What can I do? I've already disabled the Nagle's algorithm, but with no success yet.

Best Answer

I've had a good look over the capture files provided and here is my analysis. In summary, I believe this is an issue with your Router, which appears to be a Technicolor device of some sort.

Client Side Capture

  • Your client is having major issues trying to connect to a variety of websites. HTTPS websites (www.bing.com, wdcp.microsoft.com etc) are getting no response after the Client Hello stage resulting in retransmissions and eventual timeout from your device. Another set of HTTP requests to an Akamai hosted website (104.90.152.18) is resulting in a 408 Request Time-out.
  • Looking specifically at the traffic from the client to the server the vast majority of the sessions start reasonably OK but then encounter packet loss resulting in retransmissions from the client and timeouts. For example, examine packet number 161 - 207. At packet 161 the client sends a data packet to the server but gets no response back, causing the client to retransmit for around 15 seconds before the connection is torn down.

    The majority of the TCP streams demonstrate this behaviour so it we can conclude that either the data packets from the client are not reaching the server OR the response from the server is not reaching the client.

  • Looking at the latency, there is a significant (and volatile) delay between the SYN and SYN/ACK response from the server, ranging from 168ms to 770ms.

Server Side Capture

  • Unfortunately, the server side capture does not capture the same events as the client side capture. I am also unsure where exactly in the network this has been captured as it includes client and server traffic. ICMP redirects are also being sent which indicates sub-optimal routing. I do not believe this to be causing the issue however.
  • If you apply a wireshark display filter for tcp.stream eq 1 || tcp.stream eq 2 you can see both sides of the communication. Specifically, Client > Firewall and then Firewall > Server (and vice-versa). Again, everything starts OK and then around packet 407 things get interesting.

    Packet #407 marks the point when the client sends a chunk of new data to the server. The router receives this and forwards it to the server. The server sends an Acknowledgement packet back (packet #410) as well as another small data packet (#411). What we don't see however is the router passing these packets back to the client - this is the best evidence I have found of this being a router issue.

Compare this to one of the many successful exchanges slightly further up in the trace - packet 394 to 406 for example:

  1. (#394) Client sends a data packet to the public IP of the server
  2. (#396) Router receives this and forwards it to the local IP of the server
  3. (#397) Server sends an acknowledgement back to the NAT'd IP of the client
  4. (#398) Server sends a small data packet back to the NAT'd IP of the client
  5. (#401) Router sends the acknowledgement back to the client's local IP
  6. (#402) Router sends the small data packet back to the client's local IP
  7. (#403) Client sends an acknowledgement back to the public IP of the server to confirm it received the data the server sent
  8. (#406) The router forwards the acknowledgement to the local IP of the server.

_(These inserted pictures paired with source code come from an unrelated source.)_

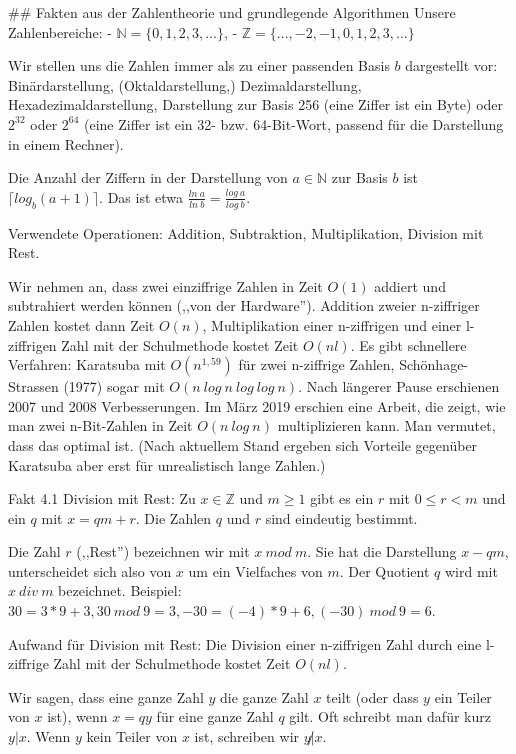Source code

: \documentclass[a4paper]{article}
\begin{document}
\begin{multicols}{3}
## Fakten aus der Zahlentheorie und grundlegende Algorithmen
Unsere Zahlenbereiche:
- $\mathbb{N}=\{ 0 , 1 , 2 , 3 ,...\}$,
- $\mathbb{Z}=\{...,- 2 ,- 1 , 0 , 1 , 2 , 3 ,...\}$

Wir stellen uns die Zahlen immer als zu einer passenden Basis $b$ dargestellt vor: Binärdarstellung, (Oktaldarstellung,) Dezimaldarstellung, Hexadezimaldarstellung, Darstellung zur Basis 256 (eine Ziffer ist ein Byte) oder $2^{32}$ oder $2^{64}$ (eine Ziffer ist ein 32- bzw. 64-Bit-Wort, passend für die Darstellung in einem Rechner).

Die Anzahl der Ziffern in der Darstellung von $a\in\mathbb{N}$ zur Basis $b$ ist $\lceil  log_b(a+1)\rceil$. Das ist etwa $\frac{ln\ a}{ln\ b}=\frac{log\ a}{log\ b}$.

Verwendete Operationen: Addition, Subtraktion, Multiplikation, Division mit Rest.

Wir nehmen an, dass zwei einziffrige Zahlen in Zeit $O(1)$ addiert und subtrahiert werden können (,,von der Hardware''). Addition zweier n-ziffriger Zahlen kostet dann Zeit $O(n)$, Multiplikation einer n-ziffrigen und einer l-ziffrigen Zahl mit der Schulmethode kostet Zeit $O(nl)$. Es gibt schnellere Verfahren: Karatsuba mit $O(n^{1,59})$ für zwei n-ziffrige Zahlen, Schönhage-Strassen (1977) sogar mit $O(n\ log\ n\ log\ log\ n)$. Nach längerer Pause erschienen 2007 und 2008 Verbesserungen. Im März 2019 erschien eine Arbeit, die zeigt, wie man zwei n-Bit-Zahlen in Zeit $O(n\ log\ n)$ multiplizieren kann. Man vermutet, dass das optimal ist. (Nach aktuellem Stand ergeben sich Vorteile gegenüber Karatsuba aber erst für unrealistisch lange Zahlen.)

Fakt 4.1 Division mit Rest: Zu $x\in\mathbb{Z}$ und $m\geq 1$ gibt es ein $r$ mit $0\leq r < m$ und ein $q$ mit $x=qm+r$. Die Zahlen $q$ und $r$ sind eindeutig bestimmt.

Die Zahl $r$ (,,Rest'') bezeichnen wir mit $x\ mod\ m$. Sie hat die Darstellung $x-qm$, unterscheidet sich also von $x$ um ein Vielfaches von $m$. Der Quotient $q$ wird mit $x\ div\ m$ bezeichnet. 
Beispiel: $30 = 3*9 + 3, 30\ mod\ 9 = 3, -30 = (-4) *9 + 6, (-30)\ mod\ 9 = 6$.

Aufwand für Division mit Rest: Die Division einer n-ziffrigen Zahl durch eine l-ziffrige Zahl mit der Schulmethode kostet Zeit $O(nl)$.

Wir sagen, dass eine ganze Zahl $y$ die ganze Zahl $x$ teilt (oder dass $y$ ein Teiler von $x$ ist), wenn $x=qy$ für eine ganze Zahl $q$ gilt. Oft schreibt man dafür kurz $y|x$. Wenn $y$ kein Teiler von $x$ ist, schreiben wir $y\not|x$.


\end{multicols}
\end{document}

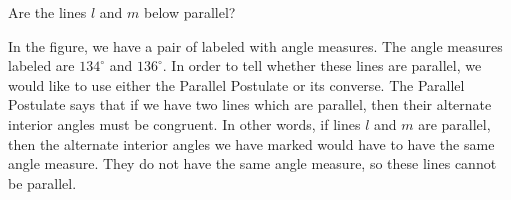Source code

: \documentclass{ximera}
\begin{document}
\begin{question}
Are the lines $l$ and $m$ below parallel?
\begin{image}
\end{image}

\begin{multipleChoice}
\end{multipleChoice}

\begin{explanation}
In the figure, we have a pair of  labeled with angle measures. The angle measures labeled are $134^{\circ}$ and $136^{\circ}$. In order to tell whether these lines are parallel, we would like to use either the Parallel Postulate or its converse. The Parallel Postulate says that if we have two lines which are parallel, then their alternate interior angles must be congruent. In other words, if lines $l$ and $m$ are parallel, then the alternate interior angles we have marked would have to have the same angle measure. They do not have the same angle measure, so these lines cannot be parallel.
\end{explanation}


\end{question}
\end{document}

When things fail, everything stops after stage 4 - the two packets sent from the server appear to be dropped at the router.

Final Thoughts

  • Most of your TCP connections, not just your Python application, seem to be being suffering from performance issues as demonstrated by the many connection issues in your client side capture.
  • There is reasonably proof in your server side capture that packets are being blackholed when they have to be forwarded through your router.
  • Your testing has concluded that there is no issues when testing this application locally, when traffic does not need to traverse the router for port forwarding.
  • Unfortunately, I am not familiar with Technicolor routers at all and the only thing I could suggest would be to check whether there are any Firewall or Quality of Service rules enabled on the router which could be impacting performance. Perhaps if you can test with an alternative router or host your application in another network to see if the issues persist.